Il giornale rispondeva che pubblicava la lettera perché non aveva paura di nessuno, ciascun cittadino munito di licenza poteva intraprendere qualsiasi commercio e anche nella civilissima città di Teramo mai nessun commerciante aveva cercato di ostacolare l’apertura di un negozio concorrente. I commercianti teramani, e questo faceva loro onore, sapevano che il mondo era largo e grande e c’era posto per tutti.
Entrando nel merito della proposta, il giornale diceva che dell’invocata istituzione della Standa non ravvisava né l’urgenza né l’inderogabile necessità. A Teramo c’erano negozi bellissimi che rigurgitavano di merceologia e il consumatore poteva per i propri acquisti rivolgersi dove più gli piaceva e a prezzi che il libero mercato e la libera concorrenza sapevano meglio consigliare. Non era la Standa che faceva il prezzo, ma la qualità dei prodotti e ogni qualità di vino andava pagata per quello che valeva. Se il consumatore teramano voleva allargare il raggio del suo orientamento per gli acquisti, ogni sabato poteva “sperdersi nella ricognizione del fiorentissimo mercato locale”, che presentava generi e merci di ogni qualità e di ogni prezzo.

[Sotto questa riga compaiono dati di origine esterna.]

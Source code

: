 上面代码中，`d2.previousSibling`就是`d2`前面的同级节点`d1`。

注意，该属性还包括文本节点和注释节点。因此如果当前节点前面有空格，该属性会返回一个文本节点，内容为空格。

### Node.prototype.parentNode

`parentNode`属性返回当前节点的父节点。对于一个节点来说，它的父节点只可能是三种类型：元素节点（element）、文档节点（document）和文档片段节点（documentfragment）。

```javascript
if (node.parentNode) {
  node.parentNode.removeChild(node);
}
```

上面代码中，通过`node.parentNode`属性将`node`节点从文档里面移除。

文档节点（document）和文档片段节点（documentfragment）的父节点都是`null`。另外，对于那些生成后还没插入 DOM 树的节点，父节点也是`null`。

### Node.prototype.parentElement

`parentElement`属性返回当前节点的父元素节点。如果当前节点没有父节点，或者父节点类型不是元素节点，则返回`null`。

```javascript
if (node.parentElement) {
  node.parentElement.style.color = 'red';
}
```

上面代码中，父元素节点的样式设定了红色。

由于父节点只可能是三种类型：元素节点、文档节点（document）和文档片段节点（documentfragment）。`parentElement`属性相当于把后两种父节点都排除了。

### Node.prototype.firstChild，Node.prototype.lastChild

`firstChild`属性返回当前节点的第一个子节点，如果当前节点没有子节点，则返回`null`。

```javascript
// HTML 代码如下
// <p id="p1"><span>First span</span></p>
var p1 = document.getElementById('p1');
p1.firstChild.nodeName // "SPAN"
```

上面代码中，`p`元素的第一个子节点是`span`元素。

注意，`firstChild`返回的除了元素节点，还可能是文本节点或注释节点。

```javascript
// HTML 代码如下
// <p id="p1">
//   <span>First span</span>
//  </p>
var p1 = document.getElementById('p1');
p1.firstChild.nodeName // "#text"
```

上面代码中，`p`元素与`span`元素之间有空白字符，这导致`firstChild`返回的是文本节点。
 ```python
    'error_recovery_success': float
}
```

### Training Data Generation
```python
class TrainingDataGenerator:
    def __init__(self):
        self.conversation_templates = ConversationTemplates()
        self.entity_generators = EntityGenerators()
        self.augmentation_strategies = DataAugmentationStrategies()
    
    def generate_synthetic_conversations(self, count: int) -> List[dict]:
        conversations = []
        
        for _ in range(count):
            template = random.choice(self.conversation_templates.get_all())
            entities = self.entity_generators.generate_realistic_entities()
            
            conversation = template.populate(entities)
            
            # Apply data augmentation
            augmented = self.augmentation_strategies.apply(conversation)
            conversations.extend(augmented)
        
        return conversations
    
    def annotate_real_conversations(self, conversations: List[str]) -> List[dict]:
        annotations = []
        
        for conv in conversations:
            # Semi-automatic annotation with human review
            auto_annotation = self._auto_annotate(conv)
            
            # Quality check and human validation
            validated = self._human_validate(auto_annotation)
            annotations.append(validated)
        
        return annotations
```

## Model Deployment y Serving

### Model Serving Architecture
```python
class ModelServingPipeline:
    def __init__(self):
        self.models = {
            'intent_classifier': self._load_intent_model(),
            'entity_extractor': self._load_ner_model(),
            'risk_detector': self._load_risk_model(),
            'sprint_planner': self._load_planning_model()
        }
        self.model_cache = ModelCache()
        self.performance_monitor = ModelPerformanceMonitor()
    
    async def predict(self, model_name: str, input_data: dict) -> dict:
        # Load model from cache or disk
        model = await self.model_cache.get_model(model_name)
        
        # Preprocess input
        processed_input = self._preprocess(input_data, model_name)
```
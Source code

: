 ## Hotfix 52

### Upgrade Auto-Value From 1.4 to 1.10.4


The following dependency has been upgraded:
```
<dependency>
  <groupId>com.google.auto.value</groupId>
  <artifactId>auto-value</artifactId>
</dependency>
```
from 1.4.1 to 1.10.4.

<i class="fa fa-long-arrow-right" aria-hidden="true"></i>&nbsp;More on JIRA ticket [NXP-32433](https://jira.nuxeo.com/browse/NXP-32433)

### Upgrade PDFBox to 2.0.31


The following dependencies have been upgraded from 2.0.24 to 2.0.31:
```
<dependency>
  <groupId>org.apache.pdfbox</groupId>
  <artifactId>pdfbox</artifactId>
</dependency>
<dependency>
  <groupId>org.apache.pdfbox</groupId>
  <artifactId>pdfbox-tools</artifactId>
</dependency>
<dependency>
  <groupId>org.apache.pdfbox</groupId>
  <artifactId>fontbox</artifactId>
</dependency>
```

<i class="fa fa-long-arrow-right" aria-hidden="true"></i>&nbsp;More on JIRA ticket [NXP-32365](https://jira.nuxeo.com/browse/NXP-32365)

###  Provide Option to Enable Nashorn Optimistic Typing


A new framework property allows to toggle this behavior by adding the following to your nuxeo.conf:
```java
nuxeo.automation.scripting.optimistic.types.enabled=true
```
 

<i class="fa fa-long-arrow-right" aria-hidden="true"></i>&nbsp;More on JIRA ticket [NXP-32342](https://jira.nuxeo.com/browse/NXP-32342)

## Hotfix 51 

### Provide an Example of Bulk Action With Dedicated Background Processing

L’articolista scriveva che avrebbe prestato maggiore attenzione se la lettera avesse sollecitato la soluzione di problemi più importanti per Teramo: quello della casa, degli sfratti, di un bagno pubblico, di un ristorante popolare. La questione della Standa non era urgente.
Chi aveva scritto la lettera a macchina con inchiostro rosso aveva ben poco da pensare, beato lui!
Nessun accenno si faceva, né da parte di chi aveva scritto la lettera né da parte del giornale, alla localizzazione della Standa, se la proposta fosse stata accolta e realizzata. Si era sul finire del 1952. Nessuno, forse, poteva immaginare che sette anni dopo, il 4 dicembre 1959 il sindaco di Teramo Carino Gambacorta avrebbe firmato, in una cordialissima cerimonia in comune alla presenza della stampa teramana, il contratto con i fratelli Storto per l’abbattimento del Teatro Ottocentesco e la costruzione al suo posto di un moderno palazzo che avrebbe ospitato un cine teatro e la filiale della Standa e, nel corso della stessa cerimonia, un contratto con il dott. Galli, segretario generale della Standa per l’affitto dei locali commerciali del nuovo edificio. Nessuno nel 1952 poteva immaginare che i lavori di abbattimento del Teatro ottocentesco sarebbero iniziati assai presto, subito dopo la firma dei due contratti, e che la filiale della Standa sarebbe stata inaugurata il 28 aprile 1961, con il taglio del nastro e i discorsi del sindaco Gambacorta, del vescovo Battistelli, del direttore generale della Standa Brivio e alla presenza della stampa e di una straripante folla esultate. Ma questa è un’altra storia… che presto rievocheremo.